Scan the entries below. Report each line where the string "Português" occurs.

[INFORMATION GIVEN — start]

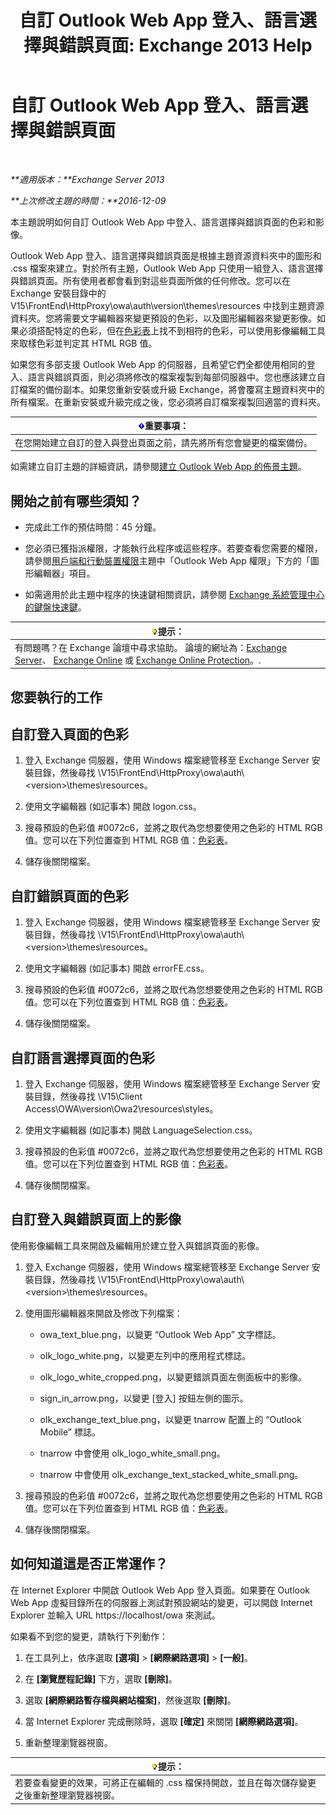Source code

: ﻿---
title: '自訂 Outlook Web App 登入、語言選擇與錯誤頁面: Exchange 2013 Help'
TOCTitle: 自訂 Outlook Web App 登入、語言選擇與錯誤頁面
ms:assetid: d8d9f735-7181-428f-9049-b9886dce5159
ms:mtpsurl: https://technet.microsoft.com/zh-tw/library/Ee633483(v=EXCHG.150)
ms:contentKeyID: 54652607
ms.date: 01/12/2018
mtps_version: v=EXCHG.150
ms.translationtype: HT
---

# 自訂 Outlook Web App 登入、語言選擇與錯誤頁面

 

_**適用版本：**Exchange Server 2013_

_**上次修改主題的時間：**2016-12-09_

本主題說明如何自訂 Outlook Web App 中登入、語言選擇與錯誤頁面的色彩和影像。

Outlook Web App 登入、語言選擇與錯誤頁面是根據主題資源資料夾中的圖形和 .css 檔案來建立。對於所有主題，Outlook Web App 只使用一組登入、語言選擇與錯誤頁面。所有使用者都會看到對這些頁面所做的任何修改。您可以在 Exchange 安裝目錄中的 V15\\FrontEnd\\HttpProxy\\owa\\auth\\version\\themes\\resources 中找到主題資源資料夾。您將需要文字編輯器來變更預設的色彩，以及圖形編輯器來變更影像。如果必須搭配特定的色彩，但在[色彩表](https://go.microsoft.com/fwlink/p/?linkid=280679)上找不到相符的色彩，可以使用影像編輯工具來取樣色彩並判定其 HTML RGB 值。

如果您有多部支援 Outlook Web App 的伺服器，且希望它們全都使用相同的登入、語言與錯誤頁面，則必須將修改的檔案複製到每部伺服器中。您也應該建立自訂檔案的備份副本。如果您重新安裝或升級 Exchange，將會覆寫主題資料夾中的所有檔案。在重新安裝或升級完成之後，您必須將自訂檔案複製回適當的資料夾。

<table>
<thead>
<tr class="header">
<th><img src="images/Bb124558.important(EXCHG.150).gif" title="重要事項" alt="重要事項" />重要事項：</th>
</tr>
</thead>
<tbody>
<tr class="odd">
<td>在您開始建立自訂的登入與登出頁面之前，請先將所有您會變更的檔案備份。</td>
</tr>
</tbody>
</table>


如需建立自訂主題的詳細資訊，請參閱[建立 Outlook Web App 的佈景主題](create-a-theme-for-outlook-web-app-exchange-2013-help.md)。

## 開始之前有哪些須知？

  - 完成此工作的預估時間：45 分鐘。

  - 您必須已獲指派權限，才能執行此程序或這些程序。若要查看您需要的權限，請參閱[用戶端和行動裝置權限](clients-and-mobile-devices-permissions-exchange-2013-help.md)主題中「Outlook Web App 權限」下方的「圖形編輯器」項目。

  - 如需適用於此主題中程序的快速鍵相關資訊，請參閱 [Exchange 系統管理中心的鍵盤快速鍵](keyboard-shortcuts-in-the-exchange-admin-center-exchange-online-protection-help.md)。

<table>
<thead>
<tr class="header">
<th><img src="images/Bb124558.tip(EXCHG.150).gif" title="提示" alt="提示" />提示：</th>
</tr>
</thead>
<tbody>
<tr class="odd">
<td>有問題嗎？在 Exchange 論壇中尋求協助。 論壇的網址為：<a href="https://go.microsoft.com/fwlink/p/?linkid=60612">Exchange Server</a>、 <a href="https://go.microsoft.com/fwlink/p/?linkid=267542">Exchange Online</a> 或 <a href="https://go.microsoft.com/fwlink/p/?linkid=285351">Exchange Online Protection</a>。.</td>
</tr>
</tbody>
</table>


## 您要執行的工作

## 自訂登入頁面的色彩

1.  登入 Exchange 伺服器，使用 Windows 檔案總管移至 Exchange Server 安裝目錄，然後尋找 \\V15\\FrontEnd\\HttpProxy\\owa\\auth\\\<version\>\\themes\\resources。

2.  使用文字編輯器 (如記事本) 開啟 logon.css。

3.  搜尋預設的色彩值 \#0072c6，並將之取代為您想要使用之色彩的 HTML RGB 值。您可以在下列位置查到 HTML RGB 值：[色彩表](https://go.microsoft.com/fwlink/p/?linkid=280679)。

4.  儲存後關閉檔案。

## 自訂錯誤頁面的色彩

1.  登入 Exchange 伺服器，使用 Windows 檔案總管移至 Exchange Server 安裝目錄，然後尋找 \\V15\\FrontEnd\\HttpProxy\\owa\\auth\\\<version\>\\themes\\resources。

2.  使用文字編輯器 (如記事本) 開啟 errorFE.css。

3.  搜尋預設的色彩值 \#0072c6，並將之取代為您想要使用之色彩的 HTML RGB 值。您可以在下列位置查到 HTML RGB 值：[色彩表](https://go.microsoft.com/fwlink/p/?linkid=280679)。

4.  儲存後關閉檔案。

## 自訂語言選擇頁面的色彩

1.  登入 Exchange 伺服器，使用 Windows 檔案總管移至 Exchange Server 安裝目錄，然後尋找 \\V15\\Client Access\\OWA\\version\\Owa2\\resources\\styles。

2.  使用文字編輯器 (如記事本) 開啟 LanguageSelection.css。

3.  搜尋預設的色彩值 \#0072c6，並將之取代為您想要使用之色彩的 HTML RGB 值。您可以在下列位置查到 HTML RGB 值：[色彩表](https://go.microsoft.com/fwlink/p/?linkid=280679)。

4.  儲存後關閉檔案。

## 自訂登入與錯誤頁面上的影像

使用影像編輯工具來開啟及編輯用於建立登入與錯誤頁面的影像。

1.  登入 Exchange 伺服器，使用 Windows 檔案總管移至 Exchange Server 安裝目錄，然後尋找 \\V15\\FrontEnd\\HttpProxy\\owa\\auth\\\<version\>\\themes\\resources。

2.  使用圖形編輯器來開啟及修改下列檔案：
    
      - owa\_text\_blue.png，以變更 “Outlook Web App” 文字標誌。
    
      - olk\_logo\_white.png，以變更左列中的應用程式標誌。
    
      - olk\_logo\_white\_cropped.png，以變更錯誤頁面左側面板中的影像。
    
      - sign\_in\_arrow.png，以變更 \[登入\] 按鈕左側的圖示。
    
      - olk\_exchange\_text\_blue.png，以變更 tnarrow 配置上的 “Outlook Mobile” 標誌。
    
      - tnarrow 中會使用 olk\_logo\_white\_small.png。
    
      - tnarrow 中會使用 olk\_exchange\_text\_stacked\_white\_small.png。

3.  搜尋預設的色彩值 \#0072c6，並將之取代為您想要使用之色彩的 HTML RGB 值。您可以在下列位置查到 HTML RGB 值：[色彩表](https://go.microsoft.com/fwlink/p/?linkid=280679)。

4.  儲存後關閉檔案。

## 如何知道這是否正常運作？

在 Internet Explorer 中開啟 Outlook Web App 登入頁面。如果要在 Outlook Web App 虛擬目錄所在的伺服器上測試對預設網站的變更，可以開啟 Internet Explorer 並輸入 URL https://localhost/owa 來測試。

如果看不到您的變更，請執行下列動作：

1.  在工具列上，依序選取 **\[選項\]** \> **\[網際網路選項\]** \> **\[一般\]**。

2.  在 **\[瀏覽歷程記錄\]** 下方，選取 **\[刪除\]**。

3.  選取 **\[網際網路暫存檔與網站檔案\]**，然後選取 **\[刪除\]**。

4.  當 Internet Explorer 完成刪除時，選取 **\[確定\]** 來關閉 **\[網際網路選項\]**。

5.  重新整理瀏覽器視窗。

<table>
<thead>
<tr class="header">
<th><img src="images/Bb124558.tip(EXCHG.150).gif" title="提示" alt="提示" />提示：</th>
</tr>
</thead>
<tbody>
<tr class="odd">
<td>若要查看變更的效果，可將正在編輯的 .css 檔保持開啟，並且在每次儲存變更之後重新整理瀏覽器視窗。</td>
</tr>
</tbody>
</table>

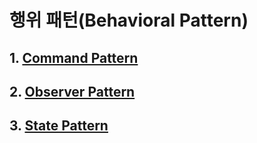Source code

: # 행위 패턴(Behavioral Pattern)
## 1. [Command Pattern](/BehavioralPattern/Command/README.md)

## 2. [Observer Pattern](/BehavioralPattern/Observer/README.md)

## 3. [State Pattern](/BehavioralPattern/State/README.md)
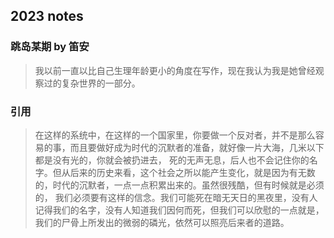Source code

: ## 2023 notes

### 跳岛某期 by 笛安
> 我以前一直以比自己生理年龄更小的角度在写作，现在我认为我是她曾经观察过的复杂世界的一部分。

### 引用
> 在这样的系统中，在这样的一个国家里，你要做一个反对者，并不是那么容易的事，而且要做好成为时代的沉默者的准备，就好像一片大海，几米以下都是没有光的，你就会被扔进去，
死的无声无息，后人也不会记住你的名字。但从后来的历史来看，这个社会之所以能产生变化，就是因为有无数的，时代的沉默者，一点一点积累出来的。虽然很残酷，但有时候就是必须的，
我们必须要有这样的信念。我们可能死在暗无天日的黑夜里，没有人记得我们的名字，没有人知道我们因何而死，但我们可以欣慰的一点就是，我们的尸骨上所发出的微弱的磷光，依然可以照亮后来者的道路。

[INFORMATION GIVEN — finish]
[INFORMATION GIVEN — start]

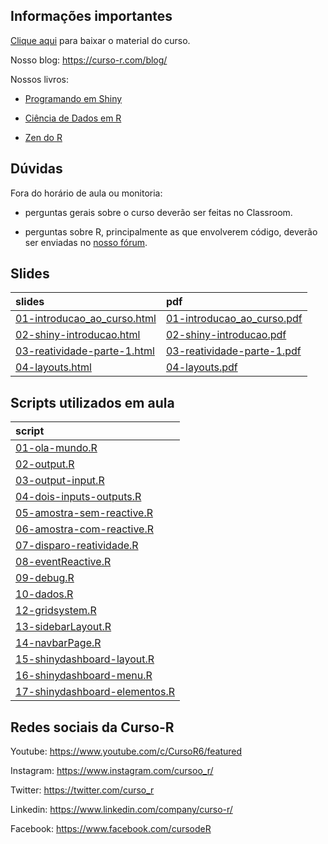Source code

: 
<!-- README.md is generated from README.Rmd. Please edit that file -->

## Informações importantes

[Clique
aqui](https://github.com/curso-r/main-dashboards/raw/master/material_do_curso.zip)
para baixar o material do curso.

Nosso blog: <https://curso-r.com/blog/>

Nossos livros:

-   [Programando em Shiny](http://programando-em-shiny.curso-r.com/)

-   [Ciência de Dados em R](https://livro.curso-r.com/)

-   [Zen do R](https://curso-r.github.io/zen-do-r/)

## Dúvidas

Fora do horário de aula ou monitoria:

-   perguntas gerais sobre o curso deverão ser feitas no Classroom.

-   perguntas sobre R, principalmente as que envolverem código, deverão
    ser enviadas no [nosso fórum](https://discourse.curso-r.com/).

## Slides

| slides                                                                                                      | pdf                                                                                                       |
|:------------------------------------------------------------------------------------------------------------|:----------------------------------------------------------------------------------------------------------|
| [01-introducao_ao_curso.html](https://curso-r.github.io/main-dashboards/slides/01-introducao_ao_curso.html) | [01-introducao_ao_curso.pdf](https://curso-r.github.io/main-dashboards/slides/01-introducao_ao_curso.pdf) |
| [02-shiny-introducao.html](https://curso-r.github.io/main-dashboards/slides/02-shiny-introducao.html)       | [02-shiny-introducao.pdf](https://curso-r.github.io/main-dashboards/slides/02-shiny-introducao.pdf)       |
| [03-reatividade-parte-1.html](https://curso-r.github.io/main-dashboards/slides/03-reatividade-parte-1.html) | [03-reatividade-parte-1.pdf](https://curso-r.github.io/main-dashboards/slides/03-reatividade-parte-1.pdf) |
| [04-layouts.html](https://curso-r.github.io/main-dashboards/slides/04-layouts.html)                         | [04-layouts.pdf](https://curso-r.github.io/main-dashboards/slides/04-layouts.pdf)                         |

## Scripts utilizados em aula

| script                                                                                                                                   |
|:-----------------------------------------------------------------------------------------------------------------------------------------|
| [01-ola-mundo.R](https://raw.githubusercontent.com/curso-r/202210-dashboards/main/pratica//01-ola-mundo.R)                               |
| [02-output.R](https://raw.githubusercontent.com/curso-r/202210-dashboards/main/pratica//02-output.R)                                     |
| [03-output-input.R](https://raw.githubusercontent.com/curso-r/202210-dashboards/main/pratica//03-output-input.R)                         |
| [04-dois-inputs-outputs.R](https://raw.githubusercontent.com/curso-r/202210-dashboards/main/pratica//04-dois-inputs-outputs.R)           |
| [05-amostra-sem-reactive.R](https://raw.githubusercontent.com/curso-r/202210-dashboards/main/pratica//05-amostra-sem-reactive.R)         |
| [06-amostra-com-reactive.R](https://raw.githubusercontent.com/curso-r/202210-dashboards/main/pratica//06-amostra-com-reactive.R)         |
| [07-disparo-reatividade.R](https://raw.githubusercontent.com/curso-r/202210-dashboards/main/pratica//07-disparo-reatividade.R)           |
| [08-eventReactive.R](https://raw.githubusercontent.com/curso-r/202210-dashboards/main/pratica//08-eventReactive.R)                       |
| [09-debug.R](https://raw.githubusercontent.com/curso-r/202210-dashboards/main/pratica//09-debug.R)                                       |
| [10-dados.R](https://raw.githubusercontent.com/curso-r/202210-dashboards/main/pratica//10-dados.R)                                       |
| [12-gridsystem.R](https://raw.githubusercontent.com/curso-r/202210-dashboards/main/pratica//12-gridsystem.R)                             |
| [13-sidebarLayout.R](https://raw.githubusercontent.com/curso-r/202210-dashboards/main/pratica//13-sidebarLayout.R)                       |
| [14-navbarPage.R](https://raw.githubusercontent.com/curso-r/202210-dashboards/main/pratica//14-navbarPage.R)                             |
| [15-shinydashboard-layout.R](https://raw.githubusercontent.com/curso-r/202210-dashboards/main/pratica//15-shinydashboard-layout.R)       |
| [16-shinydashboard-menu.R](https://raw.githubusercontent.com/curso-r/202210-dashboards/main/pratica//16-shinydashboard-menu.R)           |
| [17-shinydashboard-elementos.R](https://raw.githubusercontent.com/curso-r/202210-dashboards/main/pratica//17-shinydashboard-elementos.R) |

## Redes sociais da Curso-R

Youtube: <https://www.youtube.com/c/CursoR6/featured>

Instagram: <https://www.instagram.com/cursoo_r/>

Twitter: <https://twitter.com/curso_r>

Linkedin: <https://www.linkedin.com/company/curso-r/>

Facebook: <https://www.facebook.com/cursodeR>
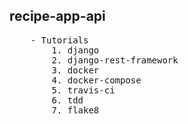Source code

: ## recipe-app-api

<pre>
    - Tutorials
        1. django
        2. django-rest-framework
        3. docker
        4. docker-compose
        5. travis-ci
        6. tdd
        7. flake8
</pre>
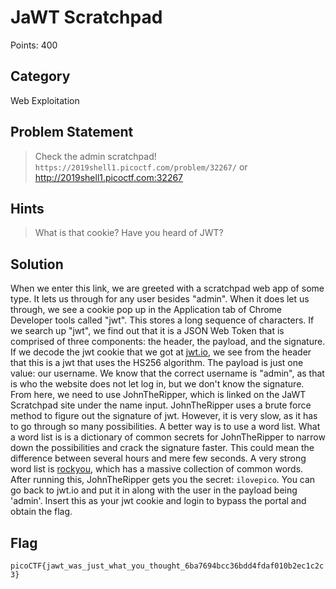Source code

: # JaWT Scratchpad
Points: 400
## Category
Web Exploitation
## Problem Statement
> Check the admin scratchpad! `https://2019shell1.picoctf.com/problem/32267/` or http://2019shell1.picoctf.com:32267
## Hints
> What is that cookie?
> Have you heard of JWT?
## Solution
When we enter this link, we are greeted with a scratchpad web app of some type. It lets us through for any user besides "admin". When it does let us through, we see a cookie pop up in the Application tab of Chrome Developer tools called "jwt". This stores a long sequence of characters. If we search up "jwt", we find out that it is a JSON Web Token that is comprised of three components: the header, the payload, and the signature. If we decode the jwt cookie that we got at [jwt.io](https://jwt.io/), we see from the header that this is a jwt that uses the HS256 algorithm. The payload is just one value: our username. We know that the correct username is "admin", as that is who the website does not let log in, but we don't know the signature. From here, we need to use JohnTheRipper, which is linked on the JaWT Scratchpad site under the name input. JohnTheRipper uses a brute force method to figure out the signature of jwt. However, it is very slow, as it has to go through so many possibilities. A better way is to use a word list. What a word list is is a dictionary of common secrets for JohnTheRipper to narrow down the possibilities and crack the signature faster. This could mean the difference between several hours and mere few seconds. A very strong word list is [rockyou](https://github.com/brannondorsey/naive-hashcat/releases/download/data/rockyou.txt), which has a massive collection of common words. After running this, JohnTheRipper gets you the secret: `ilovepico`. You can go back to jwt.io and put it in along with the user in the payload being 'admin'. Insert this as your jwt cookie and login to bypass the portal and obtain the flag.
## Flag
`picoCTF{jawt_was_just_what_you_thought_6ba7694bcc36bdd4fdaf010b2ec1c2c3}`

[INFORMATION GIVEN — finish]
[INFORMATION GIVEN — start]

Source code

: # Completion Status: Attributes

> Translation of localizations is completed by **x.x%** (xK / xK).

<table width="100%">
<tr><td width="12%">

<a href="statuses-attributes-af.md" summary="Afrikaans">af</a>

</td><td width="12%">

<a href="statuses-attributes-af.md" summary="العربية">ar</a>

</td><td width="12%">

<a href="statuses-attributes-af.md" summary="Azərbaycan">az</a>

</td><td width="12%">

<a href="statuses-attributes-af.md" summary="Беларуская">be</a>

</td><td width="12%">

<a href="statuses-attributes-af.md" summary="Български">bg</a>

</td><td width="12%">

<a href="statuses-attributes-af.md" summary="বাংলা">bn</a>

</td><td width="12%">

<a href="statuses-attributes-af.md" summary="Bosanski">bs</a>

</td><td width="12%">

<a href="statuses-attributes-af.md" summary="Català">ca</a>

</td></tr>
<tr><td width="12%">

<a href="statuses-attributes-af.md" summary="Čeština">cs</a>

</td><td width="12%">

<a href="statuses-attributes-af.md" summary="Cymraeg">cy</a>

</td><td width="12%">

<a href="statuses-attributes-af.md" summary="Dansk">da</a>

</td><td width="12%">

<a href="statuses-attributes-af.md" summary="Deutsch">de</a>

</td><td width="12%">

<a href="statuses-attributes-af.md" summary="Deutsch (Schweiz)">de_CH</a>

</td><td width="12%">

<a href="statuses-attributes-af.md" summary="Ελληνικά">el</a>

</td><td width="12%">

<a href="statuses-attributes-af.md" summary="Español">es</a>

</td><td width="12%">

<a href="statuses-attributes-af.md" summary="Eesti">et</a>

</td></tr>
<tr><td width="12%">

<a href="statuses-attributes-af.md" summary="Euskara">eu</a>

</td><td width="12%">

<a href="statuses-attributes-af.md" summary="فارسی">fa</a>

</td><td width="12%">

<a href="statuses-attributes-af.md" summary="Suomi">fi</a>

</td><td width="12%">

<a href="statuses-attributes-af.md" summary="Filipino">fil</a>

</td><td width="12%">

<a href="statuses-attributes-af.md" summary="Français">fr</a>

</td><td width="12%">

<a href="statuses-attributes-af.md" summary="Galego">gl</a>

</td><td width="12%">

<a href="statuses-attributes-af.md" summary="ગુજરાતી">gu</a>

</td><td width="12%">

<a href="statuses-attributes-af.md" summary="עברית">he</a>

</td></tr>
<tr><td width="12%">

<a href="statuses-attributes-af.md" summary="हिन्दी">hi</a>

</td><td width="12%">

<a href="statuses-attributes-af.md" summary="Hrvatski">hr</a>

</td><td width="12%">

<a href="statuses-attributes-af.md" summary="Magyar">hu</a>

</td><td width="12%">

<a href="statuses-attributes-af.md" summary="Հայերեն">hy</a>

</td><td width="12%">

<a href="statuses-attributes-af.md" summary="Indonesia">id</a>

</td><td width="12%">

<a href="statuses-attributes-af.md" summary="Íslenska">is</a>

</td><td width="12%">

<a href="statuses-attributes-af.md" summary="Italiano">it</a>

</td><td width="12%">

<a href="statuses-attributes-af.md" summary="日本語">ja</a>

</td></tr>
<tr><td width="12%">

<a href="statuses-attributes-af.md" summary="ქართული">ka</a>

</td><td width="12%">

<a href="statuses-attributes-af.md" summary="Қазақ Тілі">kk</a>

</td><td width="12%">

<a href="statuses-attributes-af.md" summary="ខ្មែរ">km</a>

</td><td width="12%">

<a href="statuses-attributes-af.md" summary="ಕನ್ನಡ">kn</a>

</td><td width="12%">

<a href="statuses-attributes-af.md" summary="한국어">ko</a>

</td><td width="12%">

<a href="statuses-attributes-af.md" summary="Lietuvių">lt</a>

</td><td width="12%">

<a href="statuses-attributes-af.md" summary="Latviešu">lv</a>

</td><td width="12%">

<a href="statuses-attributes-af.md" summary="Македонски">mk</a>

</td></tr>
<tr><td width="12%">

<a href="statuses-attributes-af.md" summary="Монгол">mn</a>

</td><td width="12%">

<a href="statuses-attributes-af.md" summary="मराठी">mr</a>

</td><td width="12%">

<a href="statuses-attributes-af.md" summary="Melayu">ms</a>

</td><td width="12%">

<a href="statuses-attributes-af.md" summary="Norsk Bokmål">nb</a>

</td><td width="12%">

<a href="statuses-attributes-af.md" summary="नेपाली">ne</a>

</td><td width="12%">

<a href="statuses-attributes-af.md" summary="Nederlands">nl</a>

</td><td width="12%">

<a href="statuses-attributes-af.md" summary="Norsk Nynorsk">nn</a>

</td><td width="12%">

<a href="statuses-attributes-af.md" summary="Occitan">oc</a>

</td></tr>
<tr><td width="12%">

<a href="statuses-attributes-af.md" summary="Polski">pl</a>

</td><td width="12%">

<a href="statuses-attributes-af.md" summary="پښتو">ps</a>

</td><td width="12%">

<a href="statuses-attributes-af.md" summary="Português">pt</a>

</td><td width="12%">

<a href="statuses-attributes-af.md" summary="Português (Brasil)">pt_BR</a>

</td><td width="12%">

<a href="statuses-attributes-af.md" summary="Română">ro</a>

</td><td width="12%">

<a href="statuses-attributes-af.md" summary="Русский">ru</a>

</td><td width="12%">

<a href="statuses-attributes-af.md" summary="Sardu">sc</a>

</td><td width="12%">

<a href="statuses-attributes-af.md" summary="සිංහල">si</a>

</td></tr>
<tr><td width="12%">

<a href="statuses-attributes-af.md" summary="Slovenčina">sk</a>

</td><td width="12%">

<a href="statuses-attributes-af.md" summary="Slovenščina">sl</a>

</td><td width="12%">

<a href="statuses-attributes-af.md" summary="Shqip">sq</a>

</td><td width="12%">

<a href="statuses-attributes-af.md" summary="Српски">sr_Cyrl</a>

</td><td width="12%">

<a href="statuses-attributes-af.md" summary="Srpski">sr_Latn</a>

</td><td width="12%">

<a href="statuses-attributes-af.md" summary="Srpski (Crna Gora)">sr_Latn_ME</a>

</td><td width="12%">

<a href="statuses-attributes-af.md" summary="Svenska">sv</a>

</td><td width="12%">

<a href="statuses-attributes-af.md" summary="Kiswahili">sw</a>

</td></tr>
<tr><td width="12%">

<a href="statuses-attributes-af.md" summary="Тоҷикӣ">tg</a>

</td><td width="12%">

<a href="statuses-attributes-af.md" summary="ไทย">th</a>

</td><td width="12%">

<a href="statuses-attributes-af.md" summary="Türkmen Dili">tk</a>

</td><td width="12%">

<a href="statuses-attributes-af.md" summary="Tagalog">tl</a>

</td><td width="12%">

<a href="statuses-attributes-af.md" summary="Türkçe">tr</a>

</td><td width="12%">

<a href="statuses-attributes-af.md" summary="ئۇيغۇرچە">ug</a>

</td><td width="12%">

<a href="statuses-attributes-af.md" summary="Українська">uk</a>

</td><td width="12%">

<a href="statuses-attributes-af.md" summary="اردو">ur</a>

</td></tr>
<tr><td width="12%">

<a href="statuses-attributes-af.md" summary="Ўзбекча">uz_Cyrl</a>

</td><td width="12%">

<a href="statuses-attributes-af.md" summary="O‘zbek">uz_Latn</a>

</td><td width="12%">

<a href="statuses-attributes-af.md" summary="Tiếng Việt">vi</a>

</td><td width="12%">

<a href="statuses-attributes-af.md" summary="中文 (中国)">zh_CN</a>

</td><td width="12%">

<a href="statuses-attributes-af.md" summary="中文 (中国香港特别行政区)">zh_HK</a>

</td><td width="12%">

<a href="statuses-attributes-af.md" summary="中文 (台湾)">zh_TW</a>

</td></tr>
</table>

[INFORMATION GIVEN — finish]

OUTPUT OF THE TASK:
<a href="statuses-attributes-af.md" summary="Português">pt</a>
<a href="statuses-attributes-af.md" summary="Português (Brasil)">pt_BR</a>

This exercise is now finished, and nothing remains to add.